Search string for special characters

Matt 2017년 9월 8일
댓글: Milos Matovic 2020년 11월 11일
Hi all,
I have a program that saves and loads data to and from a .mat file. Currently the UIPUTFILE and save function method I am using allows the user to save files with special characters. They then cannot load this file again. The most common issue is users saving the file with a period.
How can I search the string for special characters?

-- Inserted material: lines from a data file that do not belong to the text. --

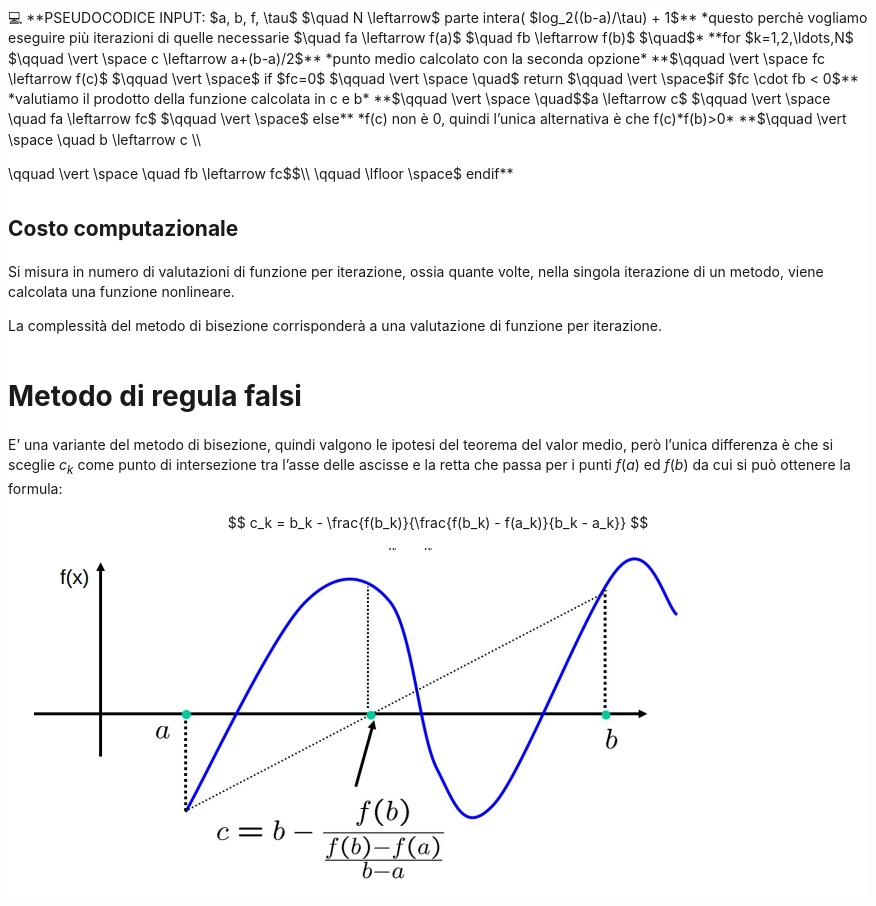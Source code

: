 <aside>
💻 **PSEUDOCODICE
INPUT: $a, b, f, \tau$
$\quad N \leftarrow$ parte intera( $log_2((b-a)/\tau) + 1$**  *questo perchè vogliamo eseguire più iterazioni di quelle necessarie
$\quad fa \leftarrow f(a)$
$\quad fb \leftarrow f(b)$
$\quad$* **for $k=1,2,\ldots,N$
$\qquad \vert \space c \leftarrow a+(b-a)/2$** *punto medio calcolato con la seconda opzione*
**$\qquad \vert \space fc \leftarrow f(c)$
$\qquad \vert \space$ if $fc=0$
$\qquad \vert \space \quad$ return
$\qquad \vert \space$if $fc \cdot fb < 0$**  *valutiamo il prodotto della funzione calcolata in c e b*
**$\qquad \vert \space \quad$$a \leftarrow c$
$\qquad \vert \space \quad fa \leftarrow fc$
$\qquad \vert \space$ else** *f(c) non è 0, quindi l’unica alternativa è che f(c)*f(b)>0*
**$\qquad \vert \space \quad b \leftarrow c \\

\qquad \vert \space \quad fb \leftarrow fc$$\\ \qquad \lfloor \space$ endif**

</aside>

## Costo computazionale

Si misura in numero di valutazioni di funzione per iterazione, ossia quante volte, nella singola iterazione di un metodo, viene calcolata una funzione nonlineare.

La complessità del metodo di bisezione corrisponderà a una valutazione di funzione per iterazione. 

# Metodo di regula falsi

E’ una variante del metodo di bisezione, quindi valgono le ipotesi del teorema del valor medio, però l’unica differenza è che si sceglie $c_k$ come punto di intersezione tra l’asse delle ascisse e la retta che passa per i punti $f(a)$ ed $f(b)$ da cui si può ottenere la formula:

$$
c_k = b_k - \frac{f(b_k)}{\frac{f(b_k) - f(a_k)}{b_k - a_k}}
$$

![Untitled](Untitled%208.png)
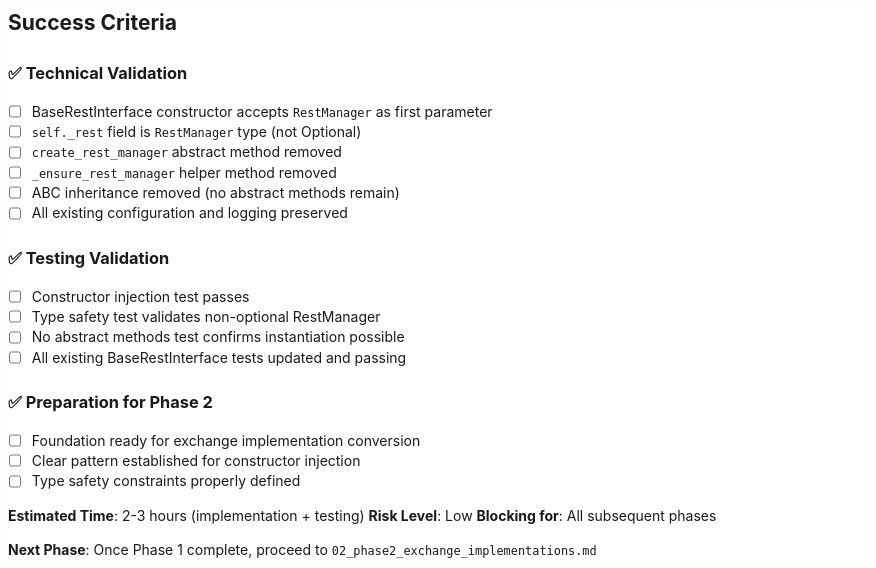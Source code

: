 ## Success Criteria

### ✅ Technical Validation
- [ ] BaseRestInterface constructor accepts `RestManager` as first parameter
- [ ] `self._rest` field is `RestManager` type (not Optional)
- [ ] `create_rest_manager` abstract method removed
- [ ] `_ensure_rest_manager` helper method removed
- [ ] ABC inheritance removed (no abstract methods remain)
- [ ] All existing configuration and logging preserved

### ✅ Testing Validation  
- [ ] Constructor injection test passes
- [ ] Type safety test validates non-optional RestManager
- [ ] No abstract methods test confirms instantiation possible
- [ ] All existing BaseRestInterface tests updated and passing

### ✅ Preparation for Phase 2
- [ ] Foundation ready for exchange implementation conversion
- [ ] Clear pattern established for constructor injection
- [ ] Type safety constraints properly defined

**Estimated Time**: 2-3 hours (implementation + testing)
**Risk Level**: Low
**Blocking for**: All subsequent phases

**Next Phase**: Once Phase 1 complete, proceed to `02_phase2_exchange_implementations.md`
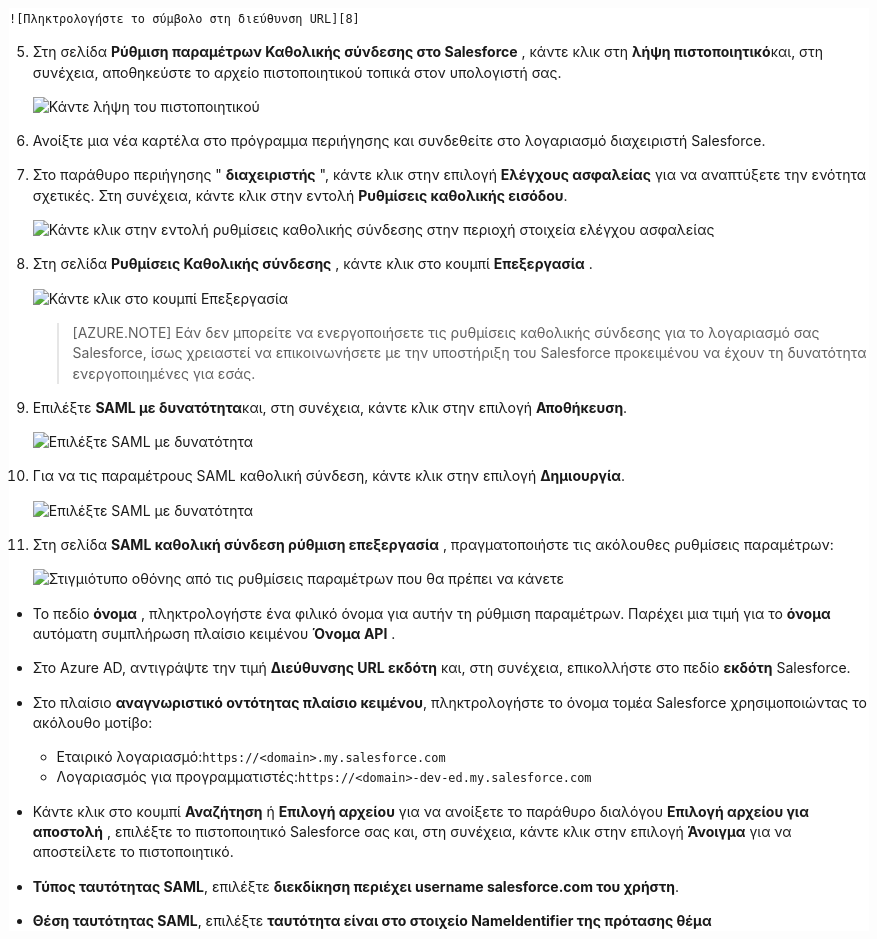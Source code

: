     ![Πληκτρολογήστε το σύμβολο στη διεύθυνση URL][8]

5. Στη σελίδα **Ρύθμιση παραμέτρων Καθολικής σύνδεσης στο Salesforce** , κάντε κλικ στη **λήψη πιστοποιητικό**και, στη συνέχεια, αποθηκεύστε το αρχείο πιστοποιητικού τοπικά στον υπολογιστή σας.

    ![Κάντε λήψη του πιστοποιητικού][9]

6. Ανοίξτε μια νέα καρτέλα στο πρόγραμμα περιήγησης και συνδεθείτε στο λογαριασμό διαχειριστή Salesforce.

7. Στο παράθυρο περιήγησης " **διαχειριστής** ", κάντε κλικ στην επιλογή **Ελέγχους ασφαλείας** για να αναπτύξετε την ενότητα σχετικές. Στη συνέχεια, κάντε κλικ στην εντολή **Ρυθμίσεις καθολικής εισόδου**.

    ![Κάντε κλικ στην εντολή ρυθμίσεις καθολικής σύνδεσης στην περιοχή στοιχεία ελέγχου ασφαλείας][10]

8. Στη σελίδα **Ρυθμίσεις Καθολικής σύνδεσης** , κάντε κλικ στο κουμπί **Επεξεργασία** .

    ![Κάντε κλικ στο κουμπί Επεξεργασία][11]

    > [AZURE.NOTE] Εάν δεν μπορείτε να ενεργοποιήσετε τις ρυθμίσεις καθολικής σύνδεσης για το λογαριασμό σας Salesforce, ίσως χρειαστεί να επικοινωνήσετε με την υποστήριξη του Salesforce προκειμένου να έχουν τη δυνατότητα ενεργοποιημένες για εσάς.

9. Επιλέξτε **SAML με δυνατότητα**και, στη συνέχεια, κάντε κλικ στην επιλογή **Αποθήκευση**.

    ![Επιλέξτε SAML με δυνατότητα][12]

10. Για να τις παραμέτρους SAML καθολική σύνδεση, κάντε κλικ στην επιλογή **Δημιουργία**.

    ![Επιλέξτε SAML με δυνατότητα][13]

11. Στη σελίδα **SAML καθολική σύνδεση ρύθμιση επεξεργασία** , πραγματοποιήστε τις ακόλουθες ρυθμίσεις παραμέτρων:

    ![Στιγμιότυπο οθόνης από τις ρυθμίσεις παραμέτρων που θα πρέπει να κάνετε][14]

 - Το πεδίο **όνομα** , πληκτρολογήστε ένα φιλικό όνομα για αυτήν τη ρύθμιση παραμέτρων. Παρέχει μια τιμή για το **όνομα** αυτόματη συμπλήρωση πλαίσιο κειμένου **Όνομα API** .

 - Στο Azure AD, αντιγράψτε την τιμή **Διεύθυνσης URL εκδότη** και, στη συνέχεια, επικολλήστε στο πεδίο **εκδότη** Salesforce.

 - Στο πλαίσιο **αναγνωριστικό οντότητας πλαίσιο κειμένου**, πληκτρολογήστε το όνομα τομέα Salesforce χρησιμοποιώντας το ακόλουθο μοτίβο:
     - Εταιρικό λογαριασμό:`https://<domain>.my.salesforce.com`
     - Λογαριασμός για προγραμματιστές:`https://<domain>-dev-ed.my.salesforce.com`

 - Κάντε κλικ στο κουμπί **Αναζήτηση** ή **Επιλογή αρχείου** για να ανοίξετε το παράθυρο διαλόγου **Επιλογή αρχείου για αποστολή** , επιλέξτε το πιστοποιητικό Salesforce σας και, στη συνέχεια, κάντε κλικ στην επιλογή **Άνοιγμα** για να αποστείλετε το πιστοποιητικό.

 - **Τύπος ταυτότητας SAML**, επιλέξτε **διεκδίκηση περιέχει username salesforce.com του χρήστη**.

 - **Θέση ταυτότητας SAML**, επιλέξτε **ταυτότητα είναι στο στοιχείο NameIdentifier της πρότασης θέμα**


[0]: ./media/active-directory-saas-salesforce-tutorial/azure-active-directory.png
[1]: ./media/active-directory-saas-salesforce-tutorial/applications-tab.png
[2]: ./media/active-directory-saas-salesforce-tutorial/add-app.png
[3]: ./media/active-directory-saas-salesforce-tutorial/add-app-gallery.png
[4]: ./media/active-directory-saas-salesforce-tutorial/add-salesforce.png
[5]: ./media/active-directory-saas-salesforce-tutorial/salesforce-added.png
[6]: ./media/active-directory-saas-salesforce-tutorial/config-sso.png
[7]: ./media/active-directory-saas-salesforce-tutorial/select-azure-ad-sso.png
[8]: ./media/active-directory-saas-salesforce-tutorial/config-app-settings.png
[9]: ./media/active-directory-saas-salesforce-tutorial/download-certificate.png
[10]: ./media/active-directory-saas-salesforce-tutorial/sf-admin-sso.png
[11]: ./media/active-directory-saas-salesforce-tutorial/sf-admin-sso-edit.png
[12]: ./media/active-directory-saas-salesforce-tutorial/sf-enable-saml.png
[13]: ./media/active-directory-saas-salesforce-tutorial/sf-admin-sso-new.png
[14]: ./media/active-directory-saas-salesforce-tutorial/sf-saml-config.png
[15]: ./media/active-directory-saas-salesforce-tutorial/sf-my-domain.png
[16]: ./media/active-directory-saas-salesforce-tutorial/sf-edit-auth-config.png
[17]: ./media/active-directory-saas-salesforce-tutorial/sf-auth-config.png
[18]: ./media/active-directory-saas-salesforce-tutorial/sso-confirm.png
[19]: ./media/active-directory-saas-salesforce-tutorial/sso-notification.png
[20]: ./media/active-directory-saas-salesforce-tutorial/config-prov.png
[21]: ./media/active-directory-saas-salesforce-tutorial/config-prov-dialog.png
[22]: ./media/active-directory-saas-salesforce-tutorial/sf-my-settings.png
[23]: ./media/active-directory-saas-salesforce-tutorial/sf-personal-reset.png
[24]: ./media/active-directory-saas-salesforce-tutorial/sf-reset-token.png
[25]: ./media/active-directory-saas-salesforce-tutorial/got-the-token.png
[26]: ./media/active-directory-saas-salesforce-tutorial/prov-confirm.png
[27]: ./media/active-directory-saas-salesforce-tutorial/assign-users.png
[28]: ./media/active-directory-saas-salesforce-tutorial/assign-confirm.png
[29]: ./media/active-directory-saas-salesforce-tutorial/assign-sf-profile.png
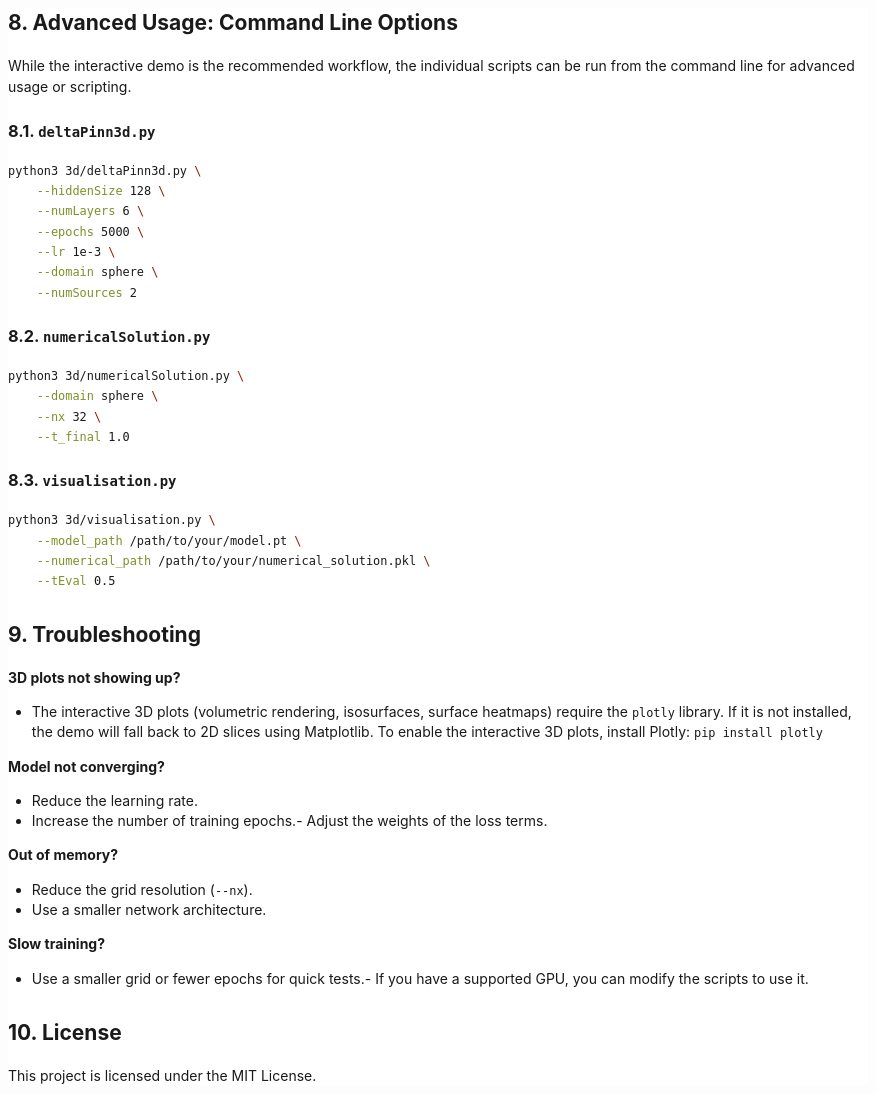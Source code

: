 ## 8. Advanced Usage: Command Line Options

While the interactive demo is the recommended workflow, the individual scripts can be run from the command line for advanced usage or scripting.

### 8.1. `deltaPinn3d.py`

```bash
python3 3d/deltaPinn3d.py \
    --hiddenSize 128 \
    --numLayers 6 \
    --epochs 5000 \
    --lr 1e-3 \
    --domain sphere \
    --numSources 2
```

### 8.2. `numericalSolution.py`

```bash
python3 3d/numericalSolution.py \
    --domain sphere \
    --nx 32 \
    --t_final 1.0
```

### 8.3. `visualisation.py`

```bash
python3 3d/visualisation.py \
    --model_path /path/to/your/model.pt \
    --numerical_path /path/to/your/numerical_solution.pkl \
    --tEval 0.5
```

## 9. Troubleshooting

**3D plots not showing up?**
- The interactive 3D plots (volumetric rendering, isosurfaces, surface heatmaps) require the `plotly` library. If it is not installed, the demo will fall back to 2D slices using Matplotlib. To enable the interactive 3D plots, install Plotly: `pip install plotly`

**Model not converging?**
- Reduce the learning rate.
- Increase the number of training epochs.- Adjust the weights of the loss terms.

**Out of memory?**
- Reduce the grid resolution (`--nx`).
- Use a smaller network architecture.

**Slow training?**
- Use a smaller grid or fewer epochs for quick tests.- If you have a supported GPU, you can modify the scripts to use it.

## 10. License

This project is licensed under the MIT License.
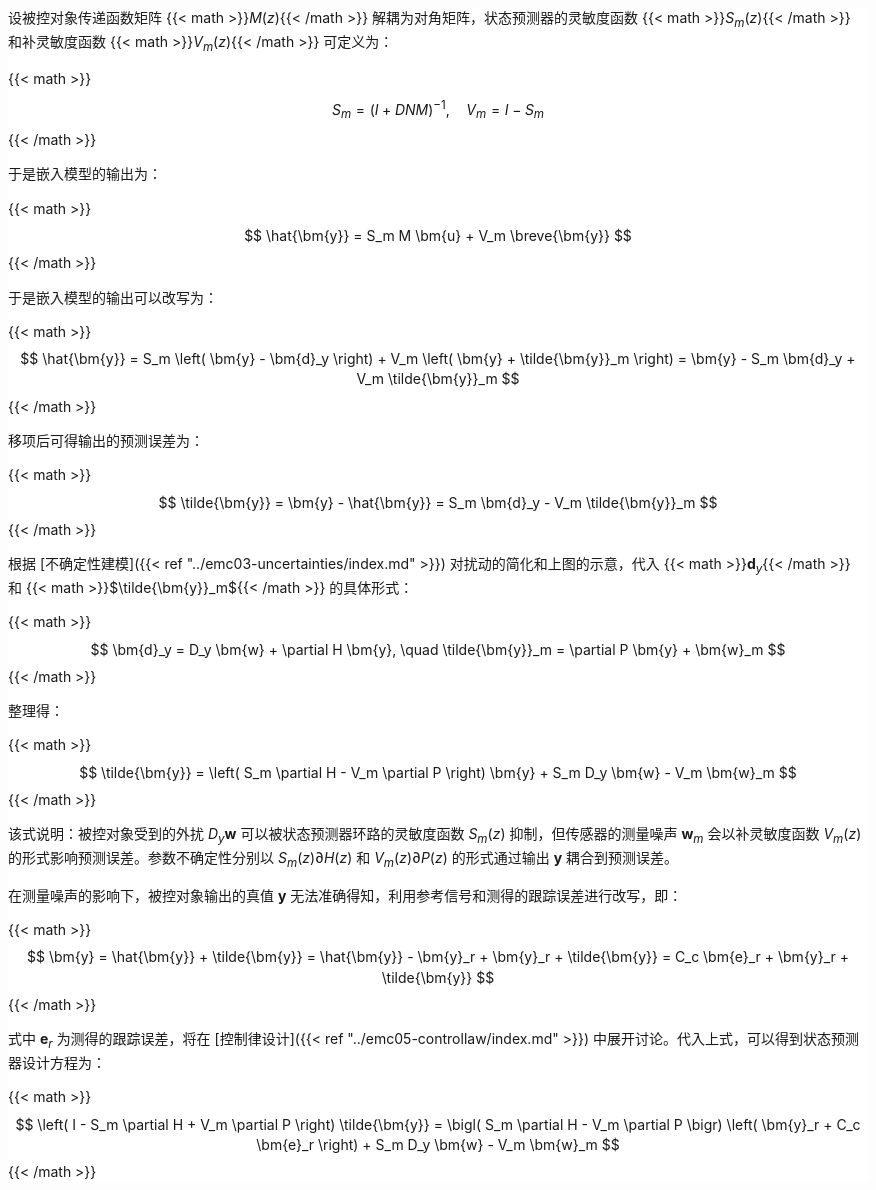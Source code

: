 设被控对象传递函数矩阵 {{< math >}}$M(z)${{< /math >}} 解耦为对角矩阵，状态预测器的灵敏度函数 {{< math >}}$S_m(z)${{< /math >}} 和补灵敏度函数 {{< math >}}$V_m(z)${{< /math >}} 可定义为：

{{< math >}}$$
S_m = \bigl( I + DNM \bigr)^{-1},\quad V_m = I - S_m
$${{< /math >}}

于是嵌入模型的输出为：

{{< math >}}$$
\hat{\bm{y}} = S_m M \bm{u} + V_m \breve{\bm{y}}
$${{< /math >}}

于是嵌入模型的输出可以改写为：

{{< math >}}$$
\hat{\bm{y}} = S_m \left( \bm{y} - \bm{d}_y \right) + V_m \left( \bm{y} + \tilde{\bm{y}}_m \right) = \bm{y} - S_m \bm{d}_y + V_m \tilde{\bm{y}}_m
$${{< /math >}}

移项后可得输出的预测误差为：

{{< math >}}$$
    \tilde{\bm{y}} = \bm{y} - \hat{\bm{y}} = S_m \bm{d}_y - V_m  \tilde{\bm{y}}_m
$${{< /math >}}

根据 [不确定性建模]({{< ref "../emc03-uncertainties/index.md" >}}) 对扰动的简化和上图的示意，代入 {{< math >}}$\bm{d}_y${{< /math >}} 和 {{< math >}}$\tilde{\bm{y}}_m${{< /math >}} 的具体形式：

{{< math >}}$$
\bm{d}_y = D_y \bm{w} + \partial H \bm{y}, \quad
\tilde{\bm{y}}_m = \partial P \bm{y} + \bm{w}_m
$${{< /math >}}

整理得：

{{< math >}}$$
\tilde{\bm{y}} = \left( S_m \partial H - V_m \partial P \right) \bm{y} + S_m D_y \bm{w} - V_m \bm{w}_m
$${{< /math >}}

该式说明：被控对象受到的外扰 $D_y\bm{w}$ 可以被状态预测器环路的灵敏度函数 $S_m(z)$ 抑制，但传感器的测量噪声 $\bm{w}_m$ 会以补灵敏度函数 $V_m(z)$ 的形式影响预测误差。参数不确定性分别以 $S_m(z) \partial H(z)$ 和 $V_m(z) \partial P(z)$ 的形式通过输出 $\bm{y}$ 耦合到预测误差。


在测量噪声的影响下，被控对象输出的真值 $\bm{y}$ 无法准确得知，利用参考信号和测得的跟踪误差进行改写，即：

{{< math >}}$$
\bm{y} = \hat{\bm{y}} + \tilde{\bm{y}} = \hat{\bm{y}} - \bm{y}_r + \bm{y}_r + \tilde{\bm{y}} = C_c \bm{e}_r + \bm{y}_r + \tilde{\bm{y}}
$${{< /math >}}

式中 $\bm{e}_r$ 为测得的跟踪误差，将在 [控制律设计]({{< ref "../emc05-controllaw/index.md" >}}) 中展开讨论。代入上式，可以得到状态预测器设计方程为：

{{< math >}}$$
    \left( I - S_m \partial H + V_m \partial P \right) \tilde{\bm{y}} =  \bigl( S_m \partial H - V_m \partial P \bigr) \left( \bm{y}_r + C_c \bm{e}_r \right) + S_m  D_y \bm{w} - V_m \bm{w}_m
$${{< /math >}}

I want to throw up an error message if the user tries to save the file with a filename that MATLAB will not be able to load with UIGETFILE and the load function.
I have tried regexp but I am struggling to make it do what I want, even using backslashes in front of the characters in places.
if ~isempty(regexp(filename, '[/\*:?"<>|!]'))
uiwait(msgbox('Filename contains illegal characters.' 'Filename Error','error','modal'));
Milos Matovic
Milos Matovic 2020년 11월 11일
Matt, your code works for me and it covers all invalid chars for file names as specified by Windows.
Only change i made is added a double backslash because it is a escape character so regular expression was not accounting for it.
if ~isempty(regexp(filename, '[/\\*:?"<>|!]'))

Stephen23 2017년 9월 8일
편집: Stephen23 2017년 9월 8일
It is invariably easier to build a short list of the permitted characters than an long (and most likely incomplete) list of forbidden characters (trust me, there are more characters out there than you would believe).
Adapt this to your list of "permitted characters":
>> rgx = '^[\w-]+\.[\w]+$';
>> regexp('okayname.txt',rgx)
ans = 1
>> regexp('bad()nam!e.txt',rgx)
ans = []
I know that it can be a challenge to create a working regular expression, and so to help with this I wrote a tool iregexp that you can download from MATLAB FEX:
It lets you try different parse and match string combinations, and shows regexp's outputs in real time as you type.

Pal Szabo
Pal Szabo 2017년 9월 8일
Can't you use strrep? You can replace the special characters with something which works.
Matt 2017년 9월 8일
Hi, thanks, but I need to identify them to provide an error message. I may then remove the illegal characters with strrep to pre-fill the name box on the UIPUTFILE window when the error message is dismissed.

Matt 2017년 9월 8일
I think I have answered my own question.
This finds the use of any character other than a A-Z, a-z, 0-9, a space, hyphen, or underscore.
file = '?T!e[s$t%f.i _l-e_1.mat'
file_without_extension = file(1:(length(file)-4)) % to prevent removal of period before file extension
illegal_chars = regexp(file_without_extension,'[^\w \s \-]+','match')
Stephen23 2017년 9월 8일
편집: Stephen23 2017년 9월 8일
Some notes:
  • Do not do this, it is an unreliable and obfuscated way to remove a file extension:
file_without_extension = file(1:(length(file)-4))
Instead simply use fileparts: it is simpler and correct for any length extension.
  • \s matches all whitespace characters. Do you really want vertical tab in your filenames?